Exercise requirements: All of the data that follows should be output again without any alteration.

Input records:

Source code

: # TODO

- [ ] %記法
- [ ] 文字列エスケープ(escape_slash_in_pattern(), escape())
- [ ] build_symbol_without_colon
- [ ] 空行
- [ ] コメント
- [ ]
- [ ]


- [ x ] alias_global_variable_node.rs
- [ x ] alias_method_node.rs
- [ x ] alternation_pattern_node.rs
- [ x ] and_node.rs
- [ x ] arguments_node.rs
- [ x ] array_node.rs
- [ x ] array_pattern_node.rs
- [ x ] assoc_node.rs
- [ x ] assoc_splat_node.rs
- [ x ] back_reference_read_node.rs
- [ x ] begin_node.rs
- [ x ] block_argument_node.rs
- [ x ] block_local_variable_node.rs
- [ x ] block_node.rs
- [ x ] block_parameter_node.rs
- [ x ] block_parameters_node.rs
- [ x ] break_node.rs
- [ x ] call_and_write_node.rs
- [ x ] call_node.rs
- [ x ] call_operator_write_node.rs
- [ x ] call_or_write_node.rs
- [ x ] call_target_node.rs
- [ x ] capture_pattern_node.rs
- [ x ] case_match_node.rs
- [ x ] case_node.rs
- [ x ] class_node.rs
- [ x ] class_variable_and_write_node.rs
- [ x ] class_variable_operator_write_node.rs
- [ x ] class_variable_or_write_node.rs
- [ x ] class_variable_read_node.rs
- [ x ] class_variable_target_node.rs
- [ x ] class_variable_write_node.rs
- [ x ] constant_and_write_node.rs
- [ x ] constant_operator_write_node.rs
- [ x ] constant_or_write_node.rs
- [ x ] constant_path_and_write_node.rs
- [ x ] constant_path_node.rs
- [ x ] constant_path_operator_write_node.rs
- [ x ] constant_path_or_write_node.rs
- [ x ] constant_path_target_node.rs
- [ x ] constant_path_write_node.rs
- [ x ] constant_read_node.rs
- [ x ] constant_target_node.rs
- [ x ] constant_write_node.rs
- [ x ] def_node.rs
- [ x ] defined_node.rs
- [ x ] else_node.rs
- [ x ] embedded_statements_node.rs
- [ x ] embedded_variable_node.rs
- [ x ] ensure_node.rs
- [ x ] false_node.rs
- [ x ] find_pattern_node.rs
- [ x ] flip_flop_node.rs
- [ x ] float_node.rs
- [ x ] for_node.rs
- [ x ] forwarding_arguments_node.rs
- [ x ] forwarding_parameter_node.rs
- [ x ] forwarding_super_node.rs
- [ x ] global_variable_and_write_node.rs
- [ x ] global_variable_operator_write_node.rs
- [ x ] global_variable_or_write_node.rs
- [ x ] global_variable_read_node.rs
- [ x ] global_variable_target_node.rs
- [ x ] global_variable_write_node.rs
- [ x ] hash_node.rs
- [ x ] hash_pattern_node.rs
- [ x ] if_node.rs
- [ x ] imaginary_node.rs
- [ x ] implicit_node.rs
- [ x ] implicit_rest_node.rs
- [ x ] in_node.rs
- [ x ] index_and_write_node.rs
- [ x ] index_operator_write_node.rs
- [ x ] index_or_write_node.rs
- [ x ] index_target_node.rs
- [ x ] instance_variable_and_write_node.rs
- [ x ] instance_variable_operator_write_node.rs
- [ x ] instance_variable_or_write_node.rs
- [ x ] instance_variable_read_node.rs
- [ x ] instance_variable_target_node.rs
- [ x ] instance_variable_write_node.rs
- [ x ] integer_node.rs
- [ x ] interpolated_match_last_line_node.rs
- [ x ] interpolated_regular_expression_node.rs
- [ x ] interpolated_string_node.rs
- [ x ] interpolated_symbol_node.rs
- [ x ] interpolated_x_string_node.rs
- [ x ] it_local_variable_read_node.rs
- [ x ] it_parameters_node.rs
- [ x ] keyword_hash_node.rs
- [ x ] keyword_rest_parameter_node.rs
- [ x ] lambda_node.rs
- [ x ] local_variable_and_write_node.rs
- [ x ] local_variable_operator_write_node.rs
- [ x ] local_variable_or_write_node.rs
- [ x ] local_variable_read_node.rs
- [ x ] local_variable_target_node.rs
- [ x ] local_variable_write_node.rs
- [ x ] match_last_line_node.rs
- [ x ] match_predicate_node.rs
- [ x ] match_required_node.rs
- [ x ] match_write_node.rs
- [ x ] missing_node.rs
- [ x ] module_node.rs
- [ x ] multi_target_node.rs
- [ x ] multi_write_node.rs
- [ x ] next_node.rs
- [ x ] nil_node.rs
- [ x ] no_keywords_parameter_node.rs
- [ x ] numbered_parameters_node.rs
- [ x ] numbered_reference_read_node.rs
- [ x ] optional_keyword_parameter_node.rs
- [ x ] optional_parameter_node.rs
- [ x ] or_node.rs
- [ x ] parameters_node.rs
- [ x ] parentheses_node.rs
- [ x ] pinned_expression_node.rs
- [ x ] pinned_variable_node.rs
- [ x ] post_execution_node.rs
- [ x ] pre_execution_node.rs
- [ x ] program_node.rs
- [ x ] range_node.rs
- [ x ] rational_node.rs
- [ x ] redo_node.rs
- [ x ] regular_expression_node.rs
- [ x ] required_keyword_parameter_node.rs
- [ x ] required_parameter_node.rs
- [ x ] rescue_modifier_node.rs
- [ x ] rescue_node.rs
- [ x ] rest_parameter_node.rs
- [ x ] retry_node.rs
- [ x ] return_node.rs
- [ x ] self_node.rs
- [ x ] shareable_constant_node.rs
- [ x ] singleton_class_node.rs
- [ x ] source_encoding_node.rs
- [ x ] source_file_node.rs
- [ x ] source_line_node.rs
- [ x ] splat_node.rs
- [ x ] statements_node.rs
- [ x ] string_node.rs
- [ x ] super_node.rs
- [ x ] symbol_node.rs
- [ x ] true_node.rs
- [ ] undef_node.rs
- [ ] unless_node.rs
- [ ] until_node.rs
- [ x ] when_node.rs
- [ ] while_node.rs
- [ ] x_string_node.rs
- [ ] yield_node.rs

Answer area:
Source code

: # TODO

- [ ] %記法
- [ ] 文字列エスケープ(escape_slash_in_pattern(), escape())
- [ ] build_symbol_without_colon
- [ ] 空行
- [ ] コメント
- [ ]
- [ ]


- [ x ] alias_global_variable_node.rs
- [ x ] alias_method_node.rs
- [ x ] alternation_pattern_node.rs
- [ x ] and_node.rs
- [ x ] arguments_node.rs
- [ x ] array_node.rs
- [ x ] array_pattern_node.rs
- [ x ] assoc_node.rs
- [ x ] assoc_splat_node.rs
- [ x ] back_reference_read_node.rs
- [ x ] begin_node.rs
- [ x ] block_argument_node.rs
- [ x ] block_local_variable_node.rs
- [ x ] block_node.rs
- [ x ] block_parameter_node.rs
- [ x ] block_parameters_node.rs
- [ x ] break_node.rs
- [ x ] call_and_write_node.rs
- [ x ] call_node.rs
- [ x ] call_operator_write_node.rs
- [ x ] call_or_write_node.rs
- [ x ] call_target_node.rs
- [ x ] capture_pattern_node.rs
- [ x ] case_match_node.rs
- [ x ] case_node.rs
- [ x ] class_node.rs
- [ x ] class_variable_and_write_node.rs
- [ x ] class_variable_operator_write_node.rs
- [ x ] class_variable_or_write_node.rs
- [ x ] class_variable_read_node.rs
- [ x ] class_variable_target_node.rs
- [ x ] class_variable_write_node.rs
- [ x ] constant_and_write_node.rs
- [ x ] constant_operator_write_node.rs
- [ x ] constant_or_write_node.rs
- [ x ] constant_path_and_write_node.rs
- [ x ] constant_path_node.rs
- [ x ] constant_path_operator_write_node.rs
- [ x ] constant_path_or_write_node.rs
- [ x ] constant_path_target_node.rs
- [ x ] constant_path_write_node.rs
- [ x ] constant_read_node.rs
- [ x ] constant_target_node.rs
- [ x ] constant_write_node.rs
- [ x ] def_node.rs
- [ x ] defined_node.rs
- [ x ] else_node.rs
- [ x ] embedded_statements_node.rs
- [ x ] embedded_variable_node.rs
- [ x ] ensure_node.rs
- [ x ] false_node.rs
- [ x ] find_pattern_node.rs
- [ x ] flip_flop_node.rs
- [ x ] float_node.rs
- [ x ] for_node.rs
- [ x ] forwarding_arguments_node.rs
- [ x ] forwarding_parameter_node.rs
- [ x ] forwarding_super_node.rs
- [ x ] global_variable_and_write_node.rs
- [ x ] global_variable_operator_write_node.rs
- [ x ] global_variable_or_write_node.rs
- [ x ] global_variable_read_node.rs
- [ x ] global_variable_target_node.rs
- [ x ] global_variable_write_node.rs
- [ x ] hash_node.rs
- [ x ] hash_pattern_node.rs
- [ x ] if_node.rs
- [ x ] imaginary_node.rs
- [ x ] implicit_node.rs
- [ x ] implicit_rest_node.rs
- [ x ] in_node.rs
- [ x ] index_and_write_node.rs
- [ x ] index_operator_write_node.rs
- [ x ] index_or_write_node.rs
- [ x ] index_target_node.rs
- [ x ] instance_variable_and_write_node.rs
- [ x ] instance_variable_operator_write_node.rs
- [ x ] instance_variable_or_write_node.rs
- [ x ] instance_variable_read_node.rs
- [ x ] instance_variable_target_node.rs
- [ x ] instance_variable_write_node.rs
- [ x ] integer_node.rs
- [ x ] interpolated_match_last_line_node.rs
- [ x ] interpolated_regular_expression_node.rs
- [ x ] interpolated_string_node.rs
- [ x ] interpolated_symbol_node.rs
- [ x ] interpolated_x_string_node.rs
- [ x ] it_local_variable_read_node.rs
- [ x ] it_parameters_node.rs
- [ x ] keyword_hash_node.rs
- [ x ] keyword_rest_parameter_node.rs
- [ x ] lambda_node.rs
- [ x ] local_variable_and_write_node.rs
- [ x ] local_variable_operator_write_node.rs
- [ x ] local_variable_or_write_node.rs
- [ x ] local_variable_read_node.rs
- [ x ] local_variable_target_node.rs
- [ x ] local_variable_write_node.rs
- [ x ] match_last_line_node.rs
- [ x ] match_predicate_node.rs
- [ x ] match_required_node.rs
- [ x ] match_write_node.rs
- [ x ] missing_node.rs
- [ x ] module_node.rs
- [ x ] multi_target_node.rs
- [ x ] multi_write_node.rs
- [ x ] next_node.rs
- [ x ] nil_node.rs
- [ x ] no_keywords_parameter_node.rs
- [ x ] numbered_parameters_node.rs
- [ x ] numbered_reference_read_node.rs
- [ x ] optional_keyword_parameter_node.rs
- [ x ] optional_parameter_node.rs
- [ x ] or_node.rs
- [ x ] parameters_node.rs
- [ x ] parentheses_node.rs
- [ x ] pinned_expression_node.rs
- [ x ] pinned_variable_node.rs
- [ x ] post_execution_node.rs
- [ x ] pre_execution_node.rs
- [ x ] program_node.rs
- [ x ] range_node.rs
- [ x ] rational_node.rs
- [ x ] redo_node.rs
- [ x ] regular_expression_node.rs
- [ x ] required_keyword_parameter_node.rs
- [ x ] required_parameter_node.rs
- [ x ] rescue_modifier_node.rs
- [ x ] rescue_node.rs
- [ x ] rest_parameter_node.rs
- [ x ] retry_node.rs
- [ x ] return_node.rs
- [ x ] self_node.rs
- [ x ] shareable_constant_node.rs
- [ x ] singleton_class_node.rs
- [ x ] source_encoding_node.rs
- [ x ] source_file_node.rs
- [ x ] source_line_node.rs
- [ x ] splat_node.rs
- [ x ] statements_node.rs
- [ x ] string_node.rs
- [ x ] super_node.rs
- [ x ] symbol_node.rs
- [ x ] true_node.rs
- [ ] undef_node.rs
- [ ] unless_node.rs
- [ ] until_node.rs
- [ x ] when_node.rs
- [ ] while_node.rs
- [ ] x_string_node.rs
- [ ] yield_node.rs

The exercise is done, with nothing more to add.